- modification_data
dataframe. A dataframe that must contain columns for methylation locations, methylation probabilities, and sequence length for each read. The former two should be condensed strings as produced by vector_to_string() e.g. "1,2,3,4". The latter should be integer.
See example_many_sequences for an example of a compatible dataframe.
- locations_colname
character. The name of the column within the input dataframe that contains methylation/modification location information. Defaults to "methylation_locations".
Values within this column must be a comma-separated string representing a condensed numerical vector (e.g. "3,6,9,12", produced via vector_to_string()) of the indices along the read at which modification was assessed. Indexing starts at 1.
- probabilities_colname
character. The name of the column within the input dataframe that contains methylation/modification probability information. Defaults to "methylation_probabilities".

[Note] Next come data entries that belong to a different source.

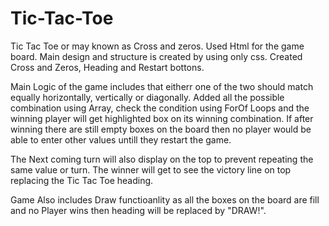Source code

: # Tic-Tac-Toe 
Tic Tac Toe or may known as Cross and zeros. 
Used Html for the game board.
Main design and structure is created by using only css. Created Cross and Zeros, Heading and Restart bottons.

Main Logic of the game includes that eitherr one of the two should match equally horizontally, vertically or diagonally.
Added all the possible combination using Array, check the condition using ForOf Loops and the winning player will get highlighted box on its winning combination.
If after winning there are still empty boxes on the board then no player would be able to enter other values untill they restart the game.

The Next coming turn will also display on the top to prevent repeating the same value or turn. The winner will get to see the victory line on top replacing the Tic Tac Toe heading.

Game Also includes Draw functioanlity as all the boxes on the board are fill and no Player wins then heading will be replaced by "DRAW!".
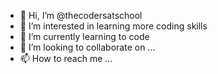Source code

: - 👋 Hi, I’m @thecodersatschool
- 👀 I’m interested in learning more coding skills
- 🌱 I’m currently learning to code
- 💞️ I’m looking to collaborate on ...
- 📫 How to reach me ...

<!---
thecodersatschool/thecodersatschool is a ✨ special ✨ repository because its `README.md` (this file) appears on your GitHub profile.
You can click the Preview link to take a look at your changes.
--->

Values within this column must be a comma-separated string representing a condensed numerical vector (e.g. "2,212,128,64", produced via vector_to_string()) of the probability of modification as an 8-bit (0-255) integer for each base where modification was assessed.
- lengths_colname
character. The name of the column within the input dataframe that contains the length of each sequence. Defaults to "sequence_length".

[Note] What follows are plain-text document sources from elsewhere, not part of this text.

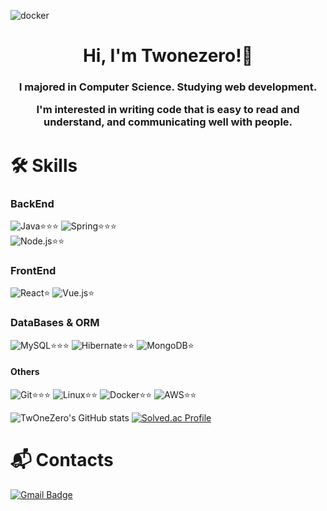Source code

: ![docker](https://github.com/TwOneZero/TwOneZero/assets/74637926/72135bde-7d4c-4a96-ae2b-5a2bcf0f787f)<h1 align="center">Hi, I'm Twonezero!👋</h1>
<h3 align="center">I majored in Computer Science. Studying web development.

I'm interested in writing code that is easy to read and understand, and communicating well with people.

</h3>

# 🛠 Skills
### BackEnd
![Java](https://img.shields.io/badge/Java-007396.svg?&style=for-the-badge&logo=Java&logoColor=white)⭐⭐⭐
![Spring](https://img.shields.io/badge/Spring-6DB33F.svg?&style=for-the-badge&logo=Spring&logoColor=white)⭐⭐⭐
<br/>
![Node.js](https://img.shields.io/badge/Node.js-339933.svg?&style=for-the-badge&logo=Node.js&logoColor=white)⭐⭐


### FrontEnd
![React](https://img.shields.io/badge/React-61DAFB.svg?&style=for-the-badge&logo=React&logoColor=white)⭐
![Vue.js](https://img.shields.io/badge/vuejs-%2335495e.svg?style=for-the-badge&logo=vuedotjs&logoColor=%234FC08D)⭐

### DataBases & ORM
![MySQL](https://img.shields.io/badge/MySQL-4479A1.svg?&style=for-the-badge&logo=MySQL&logoColor=white)⭐⭐⭐
![Hibernate](https://img.shields.io/badge/Hibernate-59666C?style=for-the-badge&logo=Hibernate&logoColor=white)⭐⭐
![MongoDB](https://img.shields.io/badge/MongoDB-47A248.svg?&style=for-the-badge&logo=MongoDB&logoColor=white)⭐


#### Others
![Git](https://img.shields.io/badge/Git-F05032.svg?&style=for-the-badge&logo=Git&logoColor=white)⭐⭐⭐
![Linux](https://img.shields.io/badge/Linux-FCC624.svg?&style=for-the-badge&logo=Linux&logoColor=white)⭐⭐
![Docker](https://img.shields.io/badge/docker-%230db7ed.svg?style=for-the-badge&logo=docker&logoColor=white)⭐⭐
![AWS](https://img.shields.io/badge/AWS-%23FF9900.svg?style=for-the-badge&logo=amazon-aws&logoColor=white)⭐⭐


![TwOneZero's GitHub stats](https://github-readme-stats.vercel.app/api?username=twonezero&show_icons=true&theme=radical)
[![Solved.ac Profile](http://mazassumnida.wtf/api/v2/generate_badge?boj=wonyoung98)](https://solved.ac/wonyoung98/)
 
# :mailbox_with_mail: Contacts
[![Gmail Badge](https://img.shields.io/badge/Gmail-d14836?style=flat-square&logo=Gmail&logoColor=white&link=mailto:adnjsdudtm@gmail.com)](mailto:adnjsdudtm@gmail.com)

Values within this column must be non-negative integers.
- grouping_levels
named character vector. What variables should be used to define the groups/chunks, and how large a gap should be left between groups at that level. Set to NA to turn off grouping.

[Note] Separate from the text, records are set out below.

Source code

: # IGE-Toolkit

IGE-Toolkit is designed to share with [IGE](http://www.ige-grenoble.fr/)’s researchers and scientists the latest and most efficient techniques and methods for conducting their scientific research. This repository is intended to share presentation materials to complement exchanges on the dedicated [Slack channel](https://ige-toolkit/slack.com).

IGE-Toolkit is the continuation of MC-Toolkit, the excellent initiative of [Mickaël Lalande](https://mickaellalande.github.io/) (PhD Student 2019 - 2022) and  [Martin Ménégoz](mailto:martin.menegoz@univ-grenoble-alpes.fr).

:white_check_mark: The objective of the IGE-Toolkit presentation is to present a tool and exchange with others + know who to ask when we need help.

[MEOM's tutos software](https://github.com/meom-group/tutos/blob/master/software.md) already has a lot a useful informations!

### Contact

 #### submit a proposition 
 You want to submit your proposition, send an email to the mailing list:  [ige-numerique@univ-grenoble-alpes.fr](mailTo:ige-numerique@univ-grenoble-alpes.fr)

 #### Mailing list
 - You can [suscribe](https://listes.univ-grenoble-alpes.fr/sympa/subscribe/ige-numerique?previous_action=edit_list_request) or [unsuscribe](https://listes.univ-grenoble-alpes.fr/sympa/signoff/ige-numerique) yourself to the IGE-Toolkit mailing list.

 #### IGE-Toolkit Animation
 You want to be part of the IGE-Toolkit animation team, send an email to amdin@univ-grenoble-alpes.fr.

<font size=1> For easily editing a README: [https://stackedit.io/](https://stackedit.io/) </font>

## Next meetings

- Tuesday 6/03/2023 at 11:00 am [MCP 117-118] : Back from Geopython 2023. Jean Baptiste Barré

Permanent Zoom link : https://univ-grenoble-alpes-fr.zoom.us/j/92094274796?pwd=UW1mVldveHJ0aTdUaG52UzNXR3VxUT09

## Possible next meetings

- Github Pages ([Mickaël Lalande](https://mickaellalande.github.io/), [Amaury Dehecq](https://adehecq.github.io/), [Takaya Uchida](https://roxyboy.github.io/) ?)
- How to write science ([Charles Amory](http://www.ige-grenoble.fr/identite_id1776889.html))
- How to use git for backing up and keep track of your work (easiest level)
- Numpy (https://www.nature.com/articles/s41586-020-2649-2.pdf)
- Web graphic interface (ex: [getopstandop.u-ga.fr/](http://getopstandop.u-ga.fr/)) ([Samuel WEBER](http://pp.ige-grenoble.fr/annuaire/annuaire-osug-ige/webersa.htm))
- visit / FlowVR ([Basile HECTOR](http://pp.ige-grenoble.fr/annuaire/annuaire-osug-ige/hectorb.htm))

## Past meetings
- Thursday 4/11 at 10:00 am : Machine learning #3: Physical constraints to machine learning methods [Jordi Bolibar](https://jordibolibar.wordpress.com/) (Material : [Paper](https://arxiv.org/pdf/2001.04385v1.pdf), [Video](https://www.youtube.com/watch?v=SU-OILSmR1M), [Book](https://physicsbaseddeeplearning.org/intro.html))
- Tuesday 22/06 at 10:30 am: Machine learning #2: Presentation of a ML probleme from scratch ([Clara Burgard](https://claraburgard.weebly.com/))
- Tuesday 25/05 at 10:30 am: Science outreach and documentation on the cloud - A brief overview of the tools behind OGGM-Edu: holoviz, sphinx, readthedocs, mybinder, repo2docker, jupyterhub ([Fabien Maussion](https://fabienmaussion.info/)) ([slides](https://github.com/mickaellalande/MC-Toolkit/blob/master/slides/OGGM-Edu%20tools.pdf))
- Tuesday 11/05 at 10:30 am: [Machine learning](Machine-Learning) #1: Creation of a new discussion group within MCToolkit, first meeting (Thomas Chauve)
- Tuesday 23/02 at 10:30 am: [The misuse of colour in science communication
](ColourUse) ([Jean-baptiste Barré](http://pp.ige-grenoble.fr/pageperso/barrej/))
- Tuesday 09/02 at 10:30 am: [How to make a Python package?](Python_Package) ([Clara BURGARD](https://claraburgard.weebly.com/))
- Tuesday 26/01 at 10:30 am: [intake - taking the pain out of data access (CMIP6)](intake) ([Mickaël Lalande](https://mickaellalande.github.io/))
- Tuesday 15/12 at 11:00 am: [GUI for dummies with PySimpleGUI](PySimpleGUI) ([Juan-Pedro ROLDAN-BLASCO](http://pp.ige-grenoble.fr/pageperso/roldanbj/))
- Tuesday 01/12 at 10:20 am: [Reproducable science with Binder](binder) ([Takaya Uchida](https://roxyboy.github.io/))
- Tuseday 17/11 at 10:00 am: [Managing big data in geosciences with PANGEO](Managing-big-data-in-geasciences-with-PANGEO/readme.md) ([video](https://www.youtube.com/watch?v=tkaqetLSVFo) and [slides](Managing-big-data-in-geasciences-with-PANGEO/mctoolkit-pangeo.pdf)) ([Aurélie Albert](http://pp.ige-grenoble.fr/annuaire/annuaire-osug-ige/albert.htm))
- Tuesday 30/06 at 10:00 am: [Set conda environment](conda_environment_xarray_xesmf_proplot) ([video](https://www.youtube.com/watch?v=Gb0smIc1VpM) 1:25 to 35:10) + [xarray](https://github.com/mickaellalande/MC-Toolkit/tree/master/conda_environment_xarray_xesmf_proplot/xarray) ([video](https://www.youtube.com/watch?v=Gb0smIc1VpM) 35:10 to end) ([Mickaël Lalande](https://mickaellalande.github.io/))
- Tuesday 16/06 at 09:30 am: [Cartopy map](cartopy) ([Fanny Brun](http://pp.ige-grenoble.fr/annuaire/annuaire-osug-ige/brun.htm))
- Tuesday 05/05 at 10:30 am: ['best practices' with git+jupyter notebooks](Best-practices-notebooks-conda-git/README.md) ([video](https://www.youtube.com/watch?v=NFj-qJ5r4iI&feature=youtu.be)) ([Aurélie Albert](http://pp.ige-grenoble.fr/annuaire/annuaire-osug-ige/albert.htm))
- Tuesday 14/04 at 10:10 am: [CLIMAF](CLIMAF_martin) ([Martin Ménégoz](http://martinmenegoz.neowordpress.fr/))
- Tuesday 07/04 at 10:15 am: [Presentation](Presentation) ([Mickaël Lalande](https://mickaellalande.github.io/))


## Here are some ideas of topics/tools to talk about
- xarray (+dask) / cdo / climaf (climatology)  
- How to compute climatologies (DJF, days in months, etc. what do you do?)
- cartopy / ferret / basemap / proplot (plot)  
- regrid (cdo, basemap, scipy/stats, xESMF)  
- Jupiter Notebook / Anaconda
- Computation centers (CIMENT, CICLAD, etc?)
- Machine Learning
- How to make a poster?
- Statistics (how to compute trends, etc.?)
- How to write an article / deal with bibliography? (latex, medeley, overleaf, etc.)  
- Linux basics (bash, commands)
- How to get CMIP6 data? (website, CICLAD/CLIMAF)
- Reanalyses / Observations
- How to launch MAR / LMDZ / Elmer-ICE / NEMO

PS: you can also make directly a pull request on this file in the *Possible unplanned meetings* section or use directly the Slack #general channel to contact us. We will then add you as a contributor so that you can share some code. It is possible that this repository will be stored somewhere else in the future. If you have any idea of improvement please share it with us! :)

Defaults to c("family" = 8, "individual" = 2), meaning the highest-level groups are defined by the family column, and there is a gap of 8 between each family. Likewise the second-level groups (within each family) are defined by the individual column, and there is a gap of 2 between each individual.
Any number of grouping variables and gaps can be given, as long as each grouping variable is a column within the dataframe. It is recommended that lower-level groups are more granular and subdivide higher-level groups (e.g. first divide into families, then into individuals within families).
To change the order of groups within a level, make that column a factor with the order specified e.g. example_many_sequences$family <- factor(example_many_sequences$family, levels = c("Family 2", "Family 3", "Family 1")) to change the order to Family 2, Family 3, Family 1.
- sort_by
character. The name of the column within the dataframe that should be used to sort/order the rows within each lowest-level group. Set to NA to turn off sorting within groups.
Recommended to be the length of the sequence information, as is the case for the default "sequence_length" which was generated via example_many_sequences$sequence_legnth <- nchar(example_many_sequences$sequence).
- desc_sort
logical. Boolean specifying whether rows within groups should be sorted by the sort_by variable descending (TRUE, default) or ascending (FALSE).